**DATA RECORDS**
______
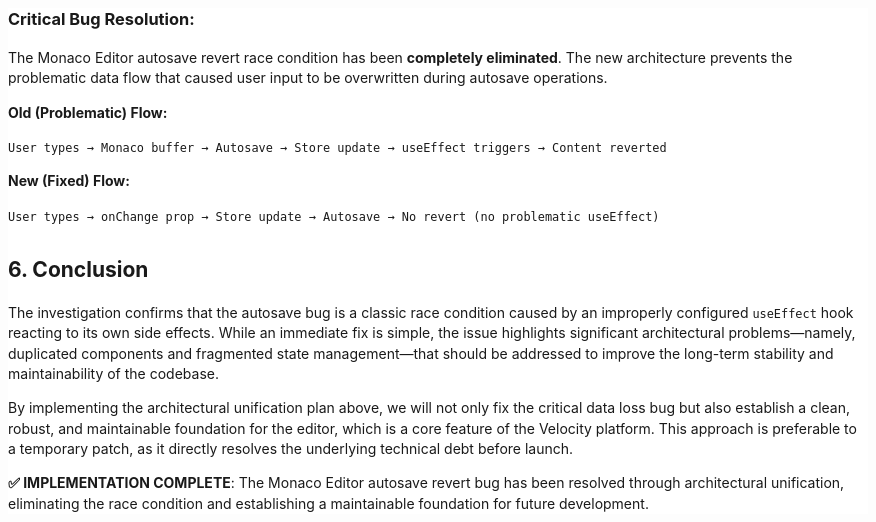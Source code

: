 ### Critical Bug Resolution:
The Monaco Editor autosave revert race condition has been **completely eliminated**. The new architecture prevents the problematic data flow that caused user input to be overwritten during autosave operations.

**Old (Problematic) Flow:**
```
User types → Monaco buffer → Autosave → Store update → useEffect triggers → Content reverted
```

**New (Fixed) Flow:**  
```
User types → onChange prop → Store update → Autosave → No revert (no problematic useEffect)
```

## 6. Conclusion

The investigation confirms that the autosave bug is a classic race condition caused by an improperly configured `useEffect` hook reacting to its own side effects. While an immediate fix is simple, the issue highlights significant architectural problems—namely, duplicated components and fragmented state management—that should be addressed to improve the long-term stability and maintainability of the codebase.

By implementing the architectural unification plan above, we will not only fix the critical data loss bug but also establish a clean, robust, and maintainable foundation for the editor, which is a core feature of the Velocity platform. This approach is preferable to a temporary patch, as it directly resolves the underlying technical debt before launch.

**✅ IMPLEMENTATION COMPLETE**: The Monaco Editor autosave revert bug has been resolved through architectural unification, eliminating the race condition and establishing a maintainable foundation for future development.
______
**WHAT TO WORK ON**
The expected output is the full material above, unaltered, with pictures removed.

**ANSWER TO THE PROBLEM**
Source code

: ### Critical Bug Resolution:
The Monaco Editor autosave revert race condition has been **completely eliminated**. The new architecture prevents the problematic data flow that caused user input to be overwritten during autosave operations.

**Old (Problematic) Flow:**
```
User types → Monaco buffer → Autosave → Store update → useEffect triggers → Content reverted
```

**New (Fixed) Flow:**  
```
User types → onChange prop → Store update → Autosave → No revert (no problematic useEffect)
```

## 6. Conclusion

The investigation confirms that the autosave bug is a classic race condition caused by an improperly configured `useEffect` hook reacting to its own side effects. While an immediate fix is simple, the issue highlights significant architectural problems—namely, duplicated components and fragmented state management—that should be addressed to improve the long-term stability and maintainability of the codebase.

By implementing the architectural unification plan above, we will not only fix the critical data loss bug but also establish a clean, robust, and maintainable foundation for the editor, which is a core feature of the Velocity platform. This approach is preferable to a temporary patch, as it directly resolves the underlying technical debt before launch.

**✅ IMPLEMENTATION COMPLETE**: The Monaco Editor autosave revert bug has been resolved through architectural unification, eliminating the race condition and establishing a maintainable foundation for future development.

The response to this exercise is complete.